■ **Exercise details**
Transcribe the listing word for word, beginning at its first line and ending at the line containing "### Section 329-C:24"; omit the pictures.
-- Material supplied follows --
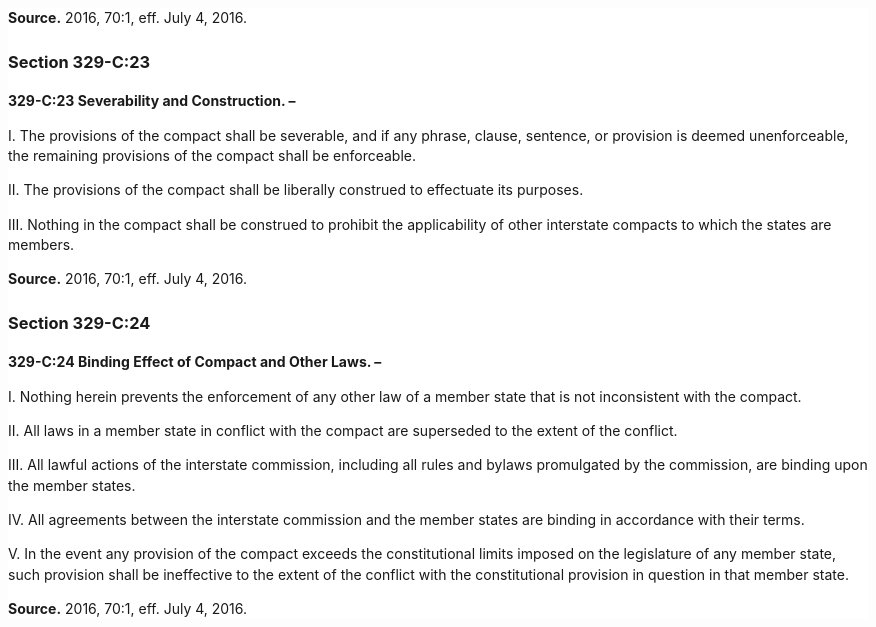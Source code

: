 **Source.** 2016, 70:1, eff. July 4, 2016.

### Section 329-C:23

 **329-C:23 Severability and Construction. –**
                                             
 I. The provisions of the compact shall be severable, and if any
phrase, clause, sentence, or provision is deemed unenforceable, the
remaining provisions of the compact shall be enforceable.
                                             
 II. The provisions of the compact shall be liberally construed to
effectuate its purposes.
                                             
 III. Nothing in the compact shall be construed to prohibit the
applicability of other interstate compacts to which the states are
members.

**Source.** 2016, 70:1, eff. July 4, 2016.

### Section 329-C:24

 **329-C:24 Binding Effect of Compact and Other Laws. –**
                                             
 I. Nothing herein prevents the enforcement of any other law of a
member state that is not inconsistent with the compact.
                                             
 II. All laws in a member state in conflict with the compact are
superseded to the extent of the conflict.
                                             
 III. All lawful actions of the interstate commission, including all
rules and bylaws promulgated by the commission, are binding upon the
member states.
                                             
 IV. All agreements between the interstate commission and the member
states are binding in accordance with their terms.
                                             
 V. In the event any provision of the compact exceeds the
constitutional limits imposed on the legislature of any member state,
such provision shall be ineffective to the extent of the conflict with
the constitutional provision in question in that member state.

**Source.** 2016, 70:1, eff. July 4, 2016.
-- Material supplied concluded --
■ **Answer to the exercise**
Source code

: **Source.** 2016, 70:1, eff. July 4, 2016.

### Section 329-C:23

 **329-C:23 Severability and Construction. –**
                                             
 I. The provisions of the compact shall be severable, and if any
phrase, clause, sentence, or provision is deemed unenforceable, the
remaining provisions of the compact shall be enforceable.
                                             
 II. The provisions of the compact shall be liberally construed to
effectuate its purposes.
                                             
 III. Nothing in the compact shall be construed to prohibit the
applicability of other interstate compacts to which the states are
members.

**Source.** 2016, 70:1, eff. July 4, 2016.

### Section 329-C:24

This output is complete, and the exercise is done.